The Moratorium is a new process, which is designed to stave off formal insolvency and provide a company with breathing space in respect of its debts. It can be used whether a company is already insolvent or facing the risk of becoming insolvent unless it is restructured. A fundamental requirement of the process is that a Moratorium must be likely to result in the rescue of the company as a going concern.  The intention is to provide directors with a period within which to explore rescue or restructuring options.

The Moratorium is a director-driven process, under which the directors retaining full management and control of the company throughout. Nevertheless, the procedure also requires the appointment of a Monitor, who must be a qualified insolvency practitioner and who must have consented beforehand to act on the basis that they believe a going concern rescue is achievable. The Monitor’s role is to oversee the company’s affairs on an ongoing basis for the purpose of maintaining their belief that this remains the case and to call a halt if they conclude that its rescue is no longer achievable.

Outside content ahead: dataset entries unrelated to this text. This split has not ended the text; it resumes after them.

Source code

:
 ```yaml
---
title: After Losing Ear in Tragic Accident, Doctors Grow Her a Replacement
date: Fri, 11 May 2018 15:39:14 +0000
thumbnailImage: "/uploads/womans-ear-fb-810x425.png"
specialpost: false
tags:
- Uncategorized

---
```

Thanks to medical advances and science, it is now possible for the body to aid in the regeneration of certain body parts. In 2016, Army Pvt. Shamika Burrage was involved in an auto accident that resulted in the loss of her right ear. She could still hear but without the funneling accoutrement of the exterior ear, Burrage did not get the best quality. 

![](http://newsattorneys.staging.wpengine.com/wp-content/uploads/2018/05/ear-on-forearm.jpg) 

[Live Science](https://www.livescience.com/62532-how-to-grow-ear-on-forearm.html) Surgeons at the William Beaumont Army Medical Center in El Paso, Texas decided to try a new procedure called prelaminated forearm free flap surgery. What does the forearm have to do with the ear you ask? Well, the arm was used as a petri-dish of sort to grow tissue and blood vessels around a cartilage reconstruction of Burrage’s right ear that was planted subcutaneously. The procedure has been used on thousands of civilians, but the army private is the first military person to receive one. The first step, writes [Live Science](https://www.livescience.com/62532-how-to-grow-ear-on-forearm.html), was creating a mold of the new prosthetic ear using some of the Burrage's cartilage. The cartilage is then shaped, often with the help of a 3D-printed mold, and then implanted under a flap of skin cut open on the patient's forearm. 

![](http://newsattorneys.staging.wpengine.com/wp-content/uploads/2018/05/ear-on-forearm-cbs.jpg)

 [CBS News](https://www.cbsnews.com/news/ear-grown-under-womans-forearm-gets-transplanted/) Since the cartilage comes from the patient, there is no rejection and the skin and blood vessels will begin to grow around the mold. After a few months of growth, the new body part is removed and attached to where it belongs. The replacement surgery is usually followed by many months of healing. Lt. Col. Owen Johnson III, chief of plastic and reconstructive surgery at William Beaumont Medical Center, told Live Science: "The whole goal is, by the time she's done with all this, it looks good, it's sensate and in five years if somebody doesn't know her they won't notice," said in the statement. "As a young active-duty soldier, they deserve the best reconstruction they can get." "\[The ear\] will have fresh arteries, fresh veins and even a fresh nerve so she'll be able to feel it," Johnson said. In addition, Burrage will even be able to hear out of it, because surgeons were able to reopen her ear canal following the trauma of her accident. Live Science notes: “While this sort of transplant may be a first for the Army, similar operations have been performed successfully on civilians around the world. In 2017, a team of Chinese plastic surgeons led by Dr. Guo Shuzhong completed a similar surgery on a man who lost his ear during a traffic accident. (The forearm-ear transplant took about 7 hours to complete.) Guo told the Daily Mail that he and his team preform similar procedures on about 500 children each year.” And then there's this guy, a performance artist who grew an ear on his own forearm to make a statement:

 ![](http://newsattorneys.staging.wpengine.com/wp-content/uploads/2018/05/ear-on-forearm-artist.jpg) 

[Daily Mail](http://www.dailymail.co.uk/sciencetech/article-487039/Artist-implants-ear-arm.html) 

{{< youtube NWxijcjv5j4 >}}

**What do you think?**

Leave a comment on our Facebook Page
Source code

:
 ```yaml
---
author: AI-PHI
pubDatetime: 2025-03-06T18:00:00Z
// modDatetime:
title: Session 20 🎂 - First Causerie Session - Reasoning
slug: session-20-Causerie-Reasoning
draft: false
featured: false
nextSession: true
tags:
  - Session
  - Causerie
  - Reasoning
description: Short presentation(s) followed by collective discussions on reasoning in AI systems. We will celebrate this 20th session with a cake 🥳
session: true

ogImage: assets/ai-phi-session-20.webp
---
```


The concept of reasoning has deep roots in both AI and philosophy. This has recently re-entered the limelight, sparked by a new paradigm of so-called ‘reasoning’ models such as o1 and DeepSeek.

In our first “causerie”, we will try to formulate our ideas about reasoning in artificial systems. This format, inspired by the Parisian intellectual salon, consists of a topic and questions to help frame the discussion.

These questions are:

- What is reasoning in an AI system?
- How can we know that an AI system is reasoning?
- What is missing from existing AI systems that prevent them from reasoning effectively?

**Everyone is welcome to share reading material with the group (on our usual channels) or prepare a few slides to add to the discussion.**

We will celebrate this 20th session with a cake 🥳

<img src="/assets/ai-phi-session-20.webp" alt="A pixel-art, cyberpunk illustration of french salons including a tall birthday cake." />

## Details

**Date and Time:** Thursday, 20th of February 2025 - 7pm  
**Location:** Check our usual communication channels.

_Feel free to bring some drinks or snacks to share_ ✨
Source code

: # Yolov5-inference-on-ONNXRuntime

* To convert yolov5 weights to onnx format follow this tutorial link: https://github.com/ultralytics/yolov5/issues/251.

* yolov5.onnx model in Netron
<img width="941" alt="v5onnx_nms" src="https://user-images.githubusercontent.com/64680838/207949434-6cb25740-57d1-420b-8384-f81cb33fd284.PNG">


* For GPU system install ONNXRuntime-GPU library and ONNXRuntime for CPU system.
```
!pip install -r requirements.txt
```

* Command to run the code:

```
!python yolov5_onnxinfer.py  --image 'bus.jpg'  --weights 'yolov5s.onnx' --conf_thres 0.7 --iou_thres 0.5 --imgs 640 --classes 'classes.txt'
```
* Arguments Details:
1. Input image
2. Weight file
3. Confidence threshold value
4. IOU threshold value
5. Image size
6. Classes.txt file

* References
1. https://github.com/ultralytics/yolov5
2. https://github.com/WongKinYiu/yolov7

The Moratorium is not an insolvency procedure; instead, it is only a debt enforcement standstill.

Effect of the Moratorium

The company does not have to pay debts incurred prior to the commencement of the Moratorium and which have fallen or will fall due for payment before or during it. But it does have to pay debts incurred while it is in force and as they become due. Specifically, it must pay:

  • the Monitor’s fees and expenses
  • for goods or services supplied to the company during the Moratorium
  • rent in respect of any period during the Moratorium
  • wages or salary under a contract of employment
  • redundancy payments

It must also settle debts or other liabilities arising under a ‘contract or other instrument involving financial services’, which includes amounts due under finance agreements.

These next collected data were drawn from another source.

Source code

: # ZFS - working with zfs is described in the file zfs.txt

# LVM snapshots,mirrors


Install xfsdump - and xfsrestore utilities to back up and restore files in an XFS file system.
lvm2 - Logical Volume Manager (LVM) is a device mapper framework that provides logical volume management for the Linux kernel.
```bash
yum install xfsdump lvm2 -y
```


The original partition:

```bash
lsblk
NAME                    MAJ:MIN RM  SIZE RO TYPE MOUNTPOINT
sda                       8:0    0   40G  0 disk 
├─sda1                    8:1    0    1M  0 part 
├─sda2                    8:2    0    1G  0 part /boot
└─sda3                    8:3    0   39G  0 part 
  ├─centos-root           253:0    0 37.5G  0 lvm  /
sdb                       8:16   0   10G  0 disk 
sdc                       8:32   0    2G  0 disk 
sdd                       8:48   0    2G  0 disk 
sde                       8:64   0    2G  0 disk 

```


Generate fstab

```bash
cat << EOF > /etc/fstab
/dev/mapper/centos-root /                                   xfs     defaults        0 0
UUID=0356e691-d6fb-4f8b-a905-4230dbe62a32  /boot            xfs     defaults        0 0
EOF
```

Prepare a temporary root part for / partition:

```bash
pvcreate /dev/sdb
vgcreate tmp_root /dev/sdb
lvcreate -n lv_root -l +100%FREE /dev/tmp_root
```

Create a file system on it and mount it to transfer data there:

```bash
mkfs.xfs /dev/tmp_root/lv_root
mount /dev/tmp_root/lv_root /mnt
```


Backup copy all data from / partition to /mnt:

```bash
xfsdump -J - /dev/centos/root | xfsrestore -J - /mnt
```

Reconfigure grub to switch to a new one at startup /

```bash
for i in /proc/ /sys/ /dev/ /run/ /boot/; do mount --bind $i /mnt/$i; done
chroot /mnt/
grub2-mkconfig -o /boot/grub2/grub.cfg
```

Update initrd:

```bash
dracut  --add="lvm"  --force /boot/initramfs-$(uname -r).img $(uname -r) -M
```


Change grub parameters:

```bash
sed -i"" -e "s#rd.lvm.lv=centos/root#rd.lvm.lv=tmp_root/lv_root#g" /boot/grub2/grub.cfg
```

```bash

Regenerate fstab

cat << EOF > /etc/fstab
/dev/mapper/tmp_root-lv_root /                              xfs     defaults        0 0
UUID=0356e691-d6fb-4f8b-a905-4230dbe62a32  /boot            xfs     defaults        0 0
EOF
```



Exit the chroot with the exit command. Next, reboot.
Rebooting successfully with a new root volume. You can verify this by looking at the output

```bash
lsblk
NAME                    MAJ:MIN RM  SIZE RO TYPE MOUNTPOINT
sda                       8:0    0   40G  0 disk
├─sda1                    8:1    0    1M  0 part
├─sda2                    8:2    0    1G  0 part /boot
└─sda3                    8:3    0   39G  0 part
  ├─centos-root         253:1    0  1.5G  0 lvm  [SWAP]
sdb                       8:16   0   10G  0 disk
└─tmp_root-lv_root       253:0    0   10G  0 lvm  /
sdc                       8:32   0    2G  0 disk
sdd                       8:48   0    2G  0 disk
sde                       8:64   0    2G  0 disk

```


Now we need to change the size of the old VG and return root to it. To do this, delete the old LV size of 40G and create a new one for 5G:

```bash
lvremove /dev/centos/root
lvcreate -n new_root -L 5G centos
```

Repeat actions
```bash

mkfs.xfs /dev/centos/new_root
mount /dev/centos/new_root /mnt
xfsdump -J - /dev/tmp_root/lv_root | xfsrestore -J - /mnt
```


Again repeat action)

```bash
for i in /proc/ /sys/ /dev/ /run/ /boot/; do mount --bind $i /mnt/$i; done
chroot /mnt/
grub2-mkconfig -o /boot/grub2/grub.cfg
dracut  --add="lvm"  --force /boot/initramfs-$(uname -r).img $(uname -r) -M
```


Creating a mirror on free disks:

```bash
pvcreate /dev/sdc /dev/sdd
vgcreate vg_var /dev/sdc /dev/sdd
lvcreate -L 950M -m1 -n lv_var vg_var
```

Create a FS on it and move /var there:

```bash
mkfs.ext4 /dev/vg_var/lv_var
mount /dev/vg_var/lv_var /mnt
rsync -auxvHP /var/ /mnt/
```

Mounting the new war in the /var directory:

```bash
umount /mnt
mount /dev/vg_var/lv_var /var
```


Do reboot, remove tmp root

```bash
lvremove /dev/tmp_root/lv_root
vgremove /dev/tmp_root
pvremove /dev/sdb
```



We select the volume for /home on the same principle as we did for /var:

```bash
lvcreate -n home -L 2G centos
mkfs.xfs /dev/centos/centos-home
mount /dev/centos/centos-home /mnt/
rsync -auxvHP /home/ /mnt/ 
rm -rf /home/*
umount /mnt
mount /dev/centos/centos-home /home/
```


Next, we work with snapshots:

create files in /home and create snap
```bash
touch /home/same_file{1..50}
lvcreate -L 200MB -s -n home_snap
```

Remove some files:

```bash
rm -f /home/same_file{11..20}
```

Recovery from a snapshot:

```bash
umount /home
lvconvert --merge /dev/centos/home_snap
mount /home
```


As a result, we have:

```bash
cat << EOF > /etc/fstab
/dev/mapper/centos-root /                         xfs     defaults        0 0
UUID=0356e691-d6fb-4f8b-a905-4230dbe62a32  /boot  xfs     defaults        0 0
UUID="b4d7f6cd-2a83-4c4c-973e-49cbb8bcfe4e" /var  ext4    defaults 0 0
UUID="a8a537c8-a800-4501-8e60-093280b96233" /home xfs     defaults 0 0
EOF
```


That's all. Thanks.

No formal insolvency proceeding can be brought against the company, except where they are initiated by the directors.

Enforcement or legal action against the company and its assets is heavily restricted, including the suspension of enforcement of security without the permission of the Court, rights of forfeiture and repossession of goods in the company’s possession under hire-purchase contracts.

Some of the rights of floating charge holders are suspended; crucially, the lender cannot crystallise a floating charge by giving notice and any provision in a floating charge which restricts the sale of assets cannot be imposed on the company.

There is some protection for those dealing with the company. The fact that a Moratorium is in place must be publicised, there are limits on the amount of credit the company is able to obtain and there are restrictions on the granting of further security over its assets.

Commencement and duration

Obtaining a Moratorium is a process very much like the start of an Administration; a set of simple documents (including the Monitor’s consent to act) is filed in Court without notice to creditors or other stakeholders. It ends 20 business days after it takes effect, unless it is extended by the directors filing a notice and certain supporting documentation at the Court at any time after the 15th business day after the Moratorium first took effect. Once these papers have been filed, the Moratorium is automatically extended for a further 20 business days, once more without prior notice to creditors.  Alternatively or in addition, the Moratorium can be extended further with the consent of creditors or the consent of the Court.

Which companies qualify for a Moratorium?

All companies are eligible, including some foreign entities. There are some exclusions, predominantly in the insurance and finance sectors. However, the procedure cannot be used by any companies, which have been subject to a Moratorium or an insolvency procedure in the preceding 12 months.

Can the Moratorium be challenged?

Only on the grounds that the eligibility criteria have not been met or that its continuation will result in unfair harm to the applicant’s interests.